Helâkın Eşiğinde Bir Dünya

Tarih, sadece geçmişin hatıraları değildir; Allah'ın insanlığa bıraktığı apaçık bir uyarıdır. Nice toplumlar vardı… Gücüne güvenip zulmü sıradanlaştıran, mazlumun feryadına sağır kesilen, haksızlığı kanıksayan… Hepsi bir gün tarihin karanlık kuyularına gömüldü. Ne ihtişamları kaldı, ne kibirle yükselttikleri kuleleri.

O toplumlara peygamberler gelmişti; delilleri apaçık, sözleri berraktı. Ama kalpleri taşlaşanlar gerçeği görmek istemediler. Hakikat gözlerinin önünde duruyordu ama gözlerini bilinçli bir körlüğe mahkûm ettiler. Ayet açıkça bildiriyor: "Günah yolunu seçen toplulukları böyle cezalandırırız." Bu bir ihtimal değil, evrenin değişmez yasasıdır.

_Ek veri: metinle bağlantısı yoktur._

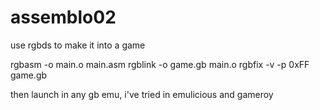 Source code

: # assemblo02

use rgbds to make it into a game

rgbasm -o main.o main.asm
rgblink -o game.gb main.o
rgbfix -v -p 0xFF game.gb

then launch in any gb emu, i've tried in emulicious and gameroy
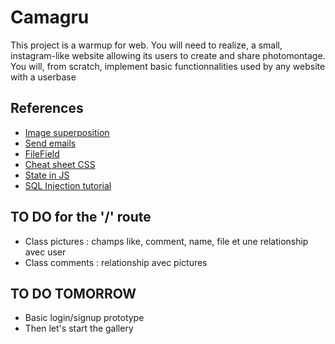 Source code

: # Camagru
This project is a warmup for web. You will need to realize, a small, instagram-like website allowing its users to create and share photomontage. You will, from scratch, implement basic functionnalities used by any website with a userbase

## References

- [Image superposition](https://openclassrooms.com/forum/sujet/bd-transparence-png-et-superposition-d-images)
- [Send emails](https://www.justinsilver.com/technology/osx/send-emails-mac-os-x-postfix-gmail-relay/)
- [FileField](https://wtforms.readthedocs.io/en/2.3.x/fields/)
- [Cheat sheet CSS](https://css-tricks.com/snippets/css/a-guide-to-flexbox/#flexbox-background)
- [State in JS](https://www.codeinwp.com/snippets/jquery-document-ready-in-vanilla-javascript/#gref)
- [SQL Injection tutorial](http://www.tizag.com/mysqlTutorial/mysql-php-sql-injection.php)


## TO DO for the '/' route
- Class pictures : champs like, comment, name, file et une relationship avec user
- Class comments : relationship avec pictures

## TO DO TOMORROW
- Basic login/signup prototype
- Then let's start the gallery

Bugün biz, onların ardından yeryüzünün emanetçileri olarak getirildik. Aynı imtihan, aynı sorumluluk, aynı tehlike kapımızda. "Nasıl davranacağınızı görelim diye…" buyuruluyor. Yani Allah, sadece yaşayıp gitmemizi değil, tavrımızı görmek istiyor. Haksızlığa nasıl karşı durduğumuzu, zulme karşı hangi safta olduğumuzu, mazlumun çığlığına nasıl cevap verdiğimizi…

Peki biz nasıl davranıyoruz

Dünyanın birçok yerinde masum kanı dökülürken hâlâ rahatça susuyor muyuz

Adalet talebi sadece sloganlara mı sıkıştı

Mazlumun acısı bize dokunmadığı sürece, o acının varlığını yok mu sayıyoruz

Bugün yeryüzünde yeniden Firavunlar kol geziyor. Kibirleri göğe yükselmiş, zulümleri dünyanın dört yanına yayılmış. Ama asıl problem zalimlerin varlığı değil; onların karşısında susan, sineye çeken, görmezden gelen koca bir insanlık yığınıdır. Çünkü helâki getiren şey sadece zulüm değil, zulme razı olmuş bir toplumun sessizliğidir.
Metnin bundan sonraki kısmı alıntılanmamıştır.